*** The input Section Begins ***
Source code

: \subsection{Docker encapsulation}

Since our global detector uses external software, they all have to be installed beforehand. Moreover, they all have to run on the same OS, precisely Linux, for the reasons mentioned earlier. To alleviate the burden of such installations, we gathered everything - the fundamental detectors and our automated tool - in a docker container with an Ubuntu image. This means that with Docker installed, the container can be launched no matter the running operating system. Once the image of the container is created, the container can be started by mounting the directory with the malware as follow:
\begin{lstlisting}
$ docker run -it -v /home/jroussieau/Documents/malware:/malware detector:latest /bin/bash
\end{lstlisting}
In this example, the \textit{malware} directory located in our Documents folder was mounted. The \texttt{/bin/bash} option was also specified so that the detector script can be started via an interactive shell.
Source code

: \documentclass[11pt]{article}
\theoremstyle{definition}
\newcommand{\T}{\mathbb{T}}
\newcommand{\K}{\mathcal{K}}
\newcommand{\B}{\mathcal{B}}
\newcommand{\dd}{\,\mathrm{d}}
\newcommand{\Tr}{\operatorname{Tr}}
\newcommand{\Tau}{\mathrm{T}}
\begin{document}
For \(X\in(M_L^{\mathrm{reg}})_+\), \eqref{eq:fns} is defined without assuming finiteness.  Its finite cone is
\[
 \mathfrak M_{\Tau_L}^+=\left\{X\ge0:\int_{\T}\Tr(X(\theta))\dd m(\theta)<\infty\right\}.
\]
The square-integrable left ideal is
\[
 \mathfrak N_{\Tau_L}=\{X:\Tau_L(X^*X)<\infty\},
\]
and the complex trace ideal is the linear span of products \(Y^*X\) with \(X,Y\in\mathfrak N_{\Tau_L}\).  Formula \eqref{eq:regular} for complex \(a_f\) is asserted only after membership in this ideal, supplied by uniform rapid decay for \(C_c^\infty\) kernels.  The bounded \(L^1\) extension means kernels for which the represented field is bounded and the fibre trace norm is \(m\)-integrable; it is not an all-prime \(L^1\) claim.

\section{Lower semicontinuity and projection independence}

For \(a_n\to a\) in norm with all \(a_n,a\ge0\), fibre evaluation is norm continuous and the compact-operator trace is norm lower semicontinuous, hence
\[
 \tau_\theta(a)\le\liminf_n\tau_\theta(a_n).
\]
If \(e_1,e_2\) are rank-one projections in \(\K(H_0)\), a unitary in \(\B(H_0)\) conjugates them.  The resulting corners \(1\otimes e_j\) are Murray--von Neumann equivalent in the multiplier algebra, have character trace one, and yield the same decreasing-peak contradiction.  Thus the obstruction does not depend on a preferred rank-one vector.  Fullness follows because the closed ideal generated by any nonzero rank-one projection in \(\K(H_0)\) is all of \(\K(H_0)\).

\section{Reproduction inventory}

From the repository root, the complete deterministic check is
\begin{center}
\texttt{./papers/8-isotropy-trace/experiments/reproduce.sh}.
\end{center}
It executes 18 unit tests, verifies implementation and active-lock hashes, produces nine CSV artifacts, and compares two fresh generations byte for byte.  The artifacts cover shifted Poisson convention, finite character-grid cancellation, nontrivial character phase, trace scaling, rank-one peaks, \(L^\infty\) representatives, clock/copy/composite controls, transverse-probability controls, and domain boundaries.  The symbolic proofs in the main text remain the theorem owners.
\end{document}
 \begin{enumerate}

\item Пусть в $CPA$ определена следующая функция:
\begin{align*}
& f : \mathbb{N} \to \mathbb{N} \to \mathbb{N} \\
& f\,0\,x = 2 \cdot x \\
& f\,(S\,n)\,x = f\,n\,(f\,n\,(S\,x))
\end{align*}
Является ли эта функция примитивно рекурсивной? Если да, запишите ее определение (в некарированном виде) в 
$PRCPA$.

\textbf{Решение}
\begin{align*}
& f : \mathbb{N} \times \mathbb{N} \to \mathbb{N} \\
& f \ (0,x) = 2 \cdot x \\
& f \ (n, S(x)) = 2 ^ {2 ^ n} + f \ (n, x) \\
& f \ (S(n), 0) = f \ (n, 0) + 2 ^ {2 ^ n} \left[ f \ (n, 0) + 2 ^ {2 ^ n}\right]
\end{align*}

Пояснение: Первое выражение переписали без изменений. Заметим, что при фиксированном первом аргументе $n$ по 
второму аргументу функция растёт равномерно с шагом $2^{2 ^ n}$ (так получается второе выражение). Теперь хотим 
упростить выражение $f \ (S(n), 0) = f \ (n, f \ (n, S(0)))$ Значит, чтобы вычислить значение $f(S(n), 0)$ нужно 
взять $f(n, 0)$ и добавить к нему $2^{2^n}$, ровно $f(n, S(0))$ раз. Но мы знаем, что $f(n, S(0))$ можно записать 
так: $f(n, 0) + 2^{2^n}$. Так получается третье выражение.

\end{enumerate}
*** The input Section Ends ***
- _Exercise brief_
Search the material above for the word "texttt", then copy each line that holds it.

- _Problem solution_
In this example, the \textit{malware} directory located in our Documents folder was mounted. The \texttt{/bin/bash} option was also specified so that the detector script can be started via an interactive shell.
\texttt{./papers/8-isotropy-trace/experiments/reproduce.sh}.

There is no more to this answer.